> [TRY IT]
Only the lines below from the one containing "Just another repository" through the one containing "Thank you for" belong in the answer, repeated exactly and without pictures.

> [RECORDS SUPPLIED]
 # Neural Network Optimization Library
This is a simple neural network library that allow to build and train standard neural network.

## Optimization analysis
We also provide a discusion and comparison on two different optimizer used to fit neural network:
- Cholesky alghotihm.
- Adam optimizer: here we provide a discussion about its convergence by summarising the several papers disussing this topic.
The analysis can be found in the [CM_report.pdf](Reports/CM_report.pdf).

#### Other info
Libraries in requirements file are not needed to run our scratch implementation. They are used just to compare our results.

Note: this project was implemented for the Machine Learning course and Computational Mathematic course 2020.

* * *

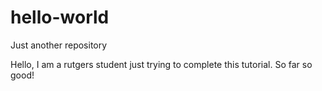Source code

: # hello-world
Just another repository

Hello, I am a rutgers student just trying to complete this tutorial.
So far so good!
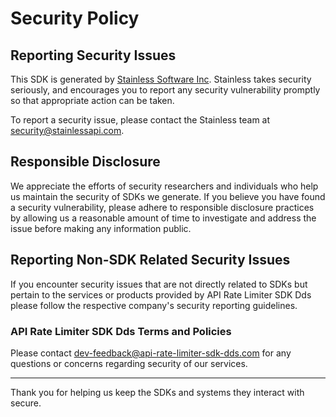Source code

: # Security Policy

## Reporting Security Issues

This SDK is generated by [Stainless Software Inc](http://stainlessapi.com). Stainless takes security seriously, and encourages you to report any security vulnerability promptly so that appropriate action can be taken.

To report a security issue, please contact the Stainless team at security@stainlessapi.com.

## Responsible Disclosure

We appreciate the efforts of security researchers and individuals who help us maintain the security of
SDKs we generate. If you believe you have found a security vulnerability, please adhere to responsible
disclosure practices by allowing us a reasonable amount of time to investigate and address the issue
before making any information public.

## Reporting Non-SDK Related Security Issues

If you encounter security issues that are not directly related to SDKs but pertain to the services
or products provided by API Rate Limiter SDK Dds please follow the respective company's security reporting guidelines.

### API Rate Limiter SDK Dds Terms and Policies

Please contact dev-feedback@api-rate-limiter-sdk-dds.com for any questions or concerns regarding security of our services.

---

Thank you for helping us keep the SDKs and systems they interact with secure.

> [EXERCISE RESPONSE]
Just another repository

Hello, I am a rutgers student just trying to complete this tutorial.
So far so good!
Source code

: # Security Policy

## Reporting Security Issues

This SDK is generated by [Stainless Software Inc](http://stainlessapi.com). Stainless takes security seriously, and encourages you to report any security vulnerability promptly so that appropriate action can be taken.

To report a security issue, please contact the Stainless team at security@stainlessapi.com.

## Responsible Disclosure

We appreciate the efforts of security researchers and individuals who help us maintain the security of
SDKs we generate. If you believe you have found a security vulnerability, please adhere to responsible
disclosure practices by allowing us a reasonable amount of time to investigate and address the issue
before making any information public.

## Reporting Non-SDK Related Security Issues

If you encounter security issues that are not directly related to SDKs but pertain to the services
or products provided by API Rate Limiter SDK Dds please follow the respective company's security reporting guidelines.

### API Rate Limiter SDK Dds Terms and Policies

Please contact dev-feedback@api-rate-limiter-sdk-dds.com for any questions or concerns regarding security of our services.

---

Thank you for helping us keep the SDKs and systems they interact with secure.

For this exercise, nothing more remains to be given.